Watch all of it live with `leanlab board`: the four roles, a per-task timeline, the agent chat
(every session, with token cost), and the growing playbook.

**Why it compounds:** every merged task adds its locked tests to `main` (a ratchet that never
loosens), and the playbook accumulates — so the lab keeps getting better at *your* project.

## Develop / test

```bash
uv sync
uv run pytest                         # the test suite
uv run leanlab list                   # run the tool from the checkout, no install
```

### Board UI (React + Tailwind)

The `leanlab board` dashboard is a React + Tailwind app in [`frontend/`](frontend/), built
into `leanlab/core/coding/board_dist/` and served by the Python board server. The Python side
exposes the data as `/api/state`, `/api/task`, and `/api/stream` (SSE); React renders it.

```bash
cd frontend && npm install && npm run build   # compile the UI (re-run after editing src/)
```

For live UI work, run `leanlab board --no-open` (API on `:8766`) and `npm run dev` in `frontend/`
(Vite on `:5173`, proxying `/api`). The compiled `board_dist/` ships inside the wheel.

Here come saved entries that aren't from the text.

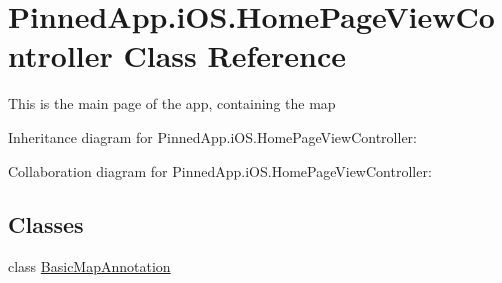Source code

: \hypertarget{class_pinned_app_1_1i_o_s_1_1_home_page_view_controller}{}\section{Pinned\+App.\+i\+O\+S.\+Home\+Page\+View\+Controller Class Reference}
\label{class_pinned_app_1_1i_o_s_1_1_home_page_view_controller}


This is the main page of the app, containing the map  




Inheritance diagram for Pinned\+App.\+i\+O\+S.\+Home\+Page\+View\+Controller\+:


Collaboration diagram for Pinned\+App.\+i\+O\+S.\+Home\+Page\+View\+Controller\+:
\subsection*{Classes}
\begin{DoxyCompactItemize}
\item 
class \hyperlink{class_pinned_app_1_1i_o_s_1_1_home_page_view_controller_1_1_basic_map_annotation}{Basic\+Map\+Annotation}
\end{DoxyCompactItemize}
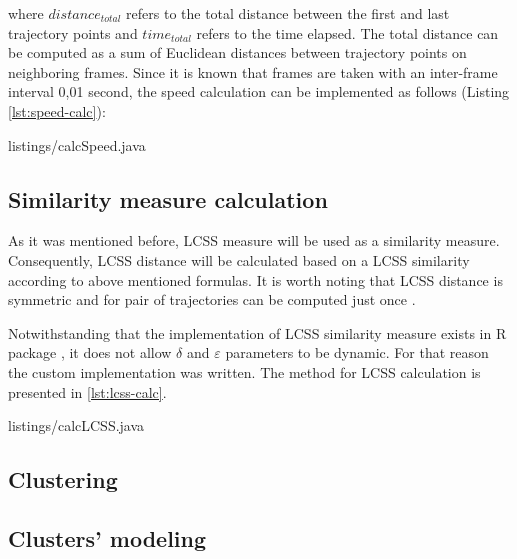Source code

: where $distance_{total}$ refers to the total distance between the first and last trajectory points and $time_{total}$ refers to the time elapsed. The total distance can be computed as a sum of Euclidean distances between trajectory points on neighboring frames. Since it is known that frames are taken with an inter-frame interval 0,01 second, the speed calculation can be implemented as follows (Listing \ref{lst:speed-calc}):

\lstset{style=code-style-java}
 {listings/calcSpeed.java}


\subsection{Similarity measure calculation}

As it was mentioned before, LCSS measure will be used as a similarity measure. Consequently, LCSS distance will be calculated based on a LCSS similarity according to above mentioned formulas. It is worth noting that LCSS distance is symmetric and for pair of trajectories can be computed just once \cite{inproceedings:28_lcss_dsmt}.

Notwithstanding that the implementation of LCSS similarity measure exists in R package \cite{online:r_lcss}, it does not allow $\delta$ and $\varepsilon$ parameters to be dynamic. For that reason the custom implementation was written. The method for LCSS calculation is presented in \ref{lst:lcss-calc}. 

\lstset{style=code-style-java}
 {listings/calcLCSS.java}

\subsection{Clustering}



\subsection{Clusters' modeling}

## Let Claude Code drive it

```bash
cd ~/my-project && leanlab init --for-agent   # installs .claude/skills/leanlab/SKILL.md
```
Then talk to Claude Code — *"use leanlab to add a /health endpoint"* — and it specs, builds, and
merges through the honest test gate (`spec --yes` / `build` run headless). See `docs/USAGE.md`.

## Notes

- Agents get full tools and are told to be proactive researchers (web, ML, `uv add`).
- The Worker never runs the evaluator, so scores stay honest; `lock` freezes it.
- The evaluator (and agent specs) live in the package and are injected into prompts —
  nothing framework-level is copied into your project.